Mit Notte unterwegs durch Mittenwalde
Das Team vom Mittenwalder Stadtmuseum arbeitet an einem Projekt, mit dem Kindern und Familien die Historie der Stadt nähergebracht werden soll.
Die Ackerbürgerstadt Mittenwalde ist ein Ort mit einer reichen Geschichte, die bis in das 13. Jahrhundert zurückreicht und sogar eine Grenzburg hatte. Dies und viele weitere spannende Fakten können Interessierte im Stadtmuseum am Salzmarkt erfahren. Um mehr und vor allem junge Menschen für die lokale Geschichte zu interessieren, erweckten Museumsleiterin Vera Schmidt und ihr Museumsteam den kleinen Notte zum Leben. Mit dem Otterjungen und seiner Familie können sich die Mittenwalder und Besucher aktiv auf eine Reise durch die Stadt begeben und dabei allerlei Interessantes erfahren.

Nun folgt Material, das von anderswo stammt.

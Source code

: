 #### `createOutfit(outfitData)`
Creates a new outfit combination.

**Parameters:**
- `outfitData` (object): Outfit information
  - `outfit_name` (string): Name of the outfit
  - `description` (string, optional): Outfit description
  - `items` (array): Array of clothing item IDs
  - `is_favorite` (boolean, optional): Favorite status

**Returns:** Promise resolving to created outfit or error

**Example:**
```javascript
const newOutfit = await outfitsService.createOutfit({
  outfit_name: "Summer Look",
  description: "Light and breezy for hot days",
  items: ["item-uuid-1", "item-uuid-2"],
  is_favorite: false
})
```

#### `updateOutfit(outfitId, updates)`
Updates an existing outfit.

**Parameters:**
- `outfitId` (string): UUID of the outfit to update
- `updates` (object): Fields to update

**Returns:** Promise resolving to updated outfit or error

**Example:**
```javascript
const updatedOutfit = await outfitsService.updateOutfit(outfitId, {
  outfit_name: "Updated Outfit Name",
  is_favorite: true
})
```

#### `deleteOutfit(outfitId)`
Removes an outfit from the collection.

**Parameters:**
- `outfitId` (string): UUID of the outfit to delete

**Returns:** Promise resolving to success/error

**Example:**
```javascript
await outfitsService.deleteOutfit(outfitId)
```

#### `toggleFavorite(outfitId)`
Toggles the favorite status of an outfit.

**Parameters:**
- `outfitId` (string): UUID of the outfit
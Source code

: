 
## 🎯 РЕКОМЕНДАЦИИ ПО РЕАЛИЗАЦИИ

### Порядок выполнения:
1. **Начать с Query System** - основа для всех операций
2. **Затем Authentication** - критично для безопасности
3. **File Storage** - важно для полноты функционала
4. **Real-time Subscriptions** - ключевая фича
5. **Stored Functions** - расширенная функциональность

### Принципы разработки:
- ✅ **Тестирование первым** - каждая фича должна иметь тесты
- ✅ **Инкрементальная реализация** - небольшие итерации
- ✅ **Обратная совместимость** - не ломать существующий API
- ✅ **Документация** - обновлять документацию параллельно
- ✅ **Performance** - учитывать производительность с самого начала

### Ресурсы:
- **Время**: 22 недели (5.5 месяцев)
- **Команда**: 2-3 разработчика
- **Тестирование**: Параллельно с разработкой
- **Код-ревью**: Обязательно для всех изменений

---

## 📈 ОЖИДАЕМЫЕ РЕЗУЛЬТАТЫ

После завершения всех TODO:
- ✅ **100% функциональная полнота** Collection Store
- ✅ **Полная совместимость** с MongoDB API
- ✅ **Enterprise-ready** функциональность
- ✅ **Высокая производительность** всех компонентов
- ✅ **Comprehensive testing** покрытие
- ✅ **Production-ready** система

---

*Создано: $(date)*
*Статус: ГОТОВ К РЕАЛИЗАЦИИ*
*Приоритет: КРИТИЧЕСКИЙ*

Unterstützt wird das Projekt, welches auf Familien mit Kindern zugeschnitten ist, von der Lokalen Arbeitsgruppe Spreewaldverein e.V. der LEADER-Region Spreewald Plus. Das Mittenwalder Heimatmuseums hatte 2025 einen Antrag für Förderung gestellt, welcher im April dieses Jahres bewilligt wurde. Knapp 5.000 Euro der EU-Fördermittel fließen in das Projekt.
Wenn ein Museum zum Erlebnisraum wird
„Unser Vorhaben ‚Mit Maskottchen Notte unterwegs – Kinder gestalten Geschichte und Gegenwart‘ führt das Maskottchen – der Fischotter ‚Notte‘, der im Nottekanal sein Zuhause hat, mit zehn QR-Stationen – beginnend an der neuen Anlegestelle am Nottekanal – durch die Altstadt und führt dann in das Heimatmuseum, wo die kleinen und großen Besucher den Spuren des kleinen Otters folgen können“, erklärt Vera Schmidt das Projekt.
In den verschiedenen Ausstellungsräumen gibt es für die Kids neben zehn Stationen, an denen es was zu hören gibt, Dinge zum Anfassen, Riechen und Raten. Ein Rätselheft dient sowohl als Begleitmaterial im Museum als auch als Erinnerung für zu Hause. Kinder lösen kleine Aufgaben, die mit den Stationen verknüpft sind. Eine Mitmache-Ecke, das „Notte-Atelier“ lädt Kinder ein, zu malen, zu basteln oder ihre Lieblingsobjekte zu zeichnen.
Den Fischottern eine Stimme geben
Wichtig war dem Museums-Team, das Projekt nicht nur für Kinder zu gestalten, sondern auch mit und von Kindern gestalten zu lassen. Deshalb trafen sich am 16. Mai 2026 neun Kinder und Jugendliche aus Mittenwalde und Umgebung, um die ersten vier Stationen im unteren Geschoss des Museums kennenzulernen. Die Museumsmitarbeiterinnen lasen dazu die Texte vor, die so später an den verschiedenen Stationen zu hören sein werden. Jedenfalls so ungefähr – denn die Kinder und Jugendliche hatte noch so einige Verbesserungsvorschläge. Auf schwierige Wörter und zu lange Erklärtexte sollte man besser verzichten, um die jüngeren Besucher nicht zur überfordern, da waren sich alle Teilnehmer von sieben bis 15 Jahren einig. „Für uns ist das ja auch ein Pilotprojekt. Wir lernen auch mit den Kindern zusammen“, erklärt Tatiana Bohlmann vom Heimatverein.

Im Anschluss sollten die Kinder die Texte selbst vorlesen, denn der kleine Otterjunge Notte soll, ebenso wie seine Mutter Nella, Vater Taro, Oma Otti, Onkel Ferri und die Geschwister Fina und Muck, von den Kindern und Jugendlichen selbst gesprochen werden. Dazu werden wohl noch einige Stunden im „Tonstudio“ nötig sein.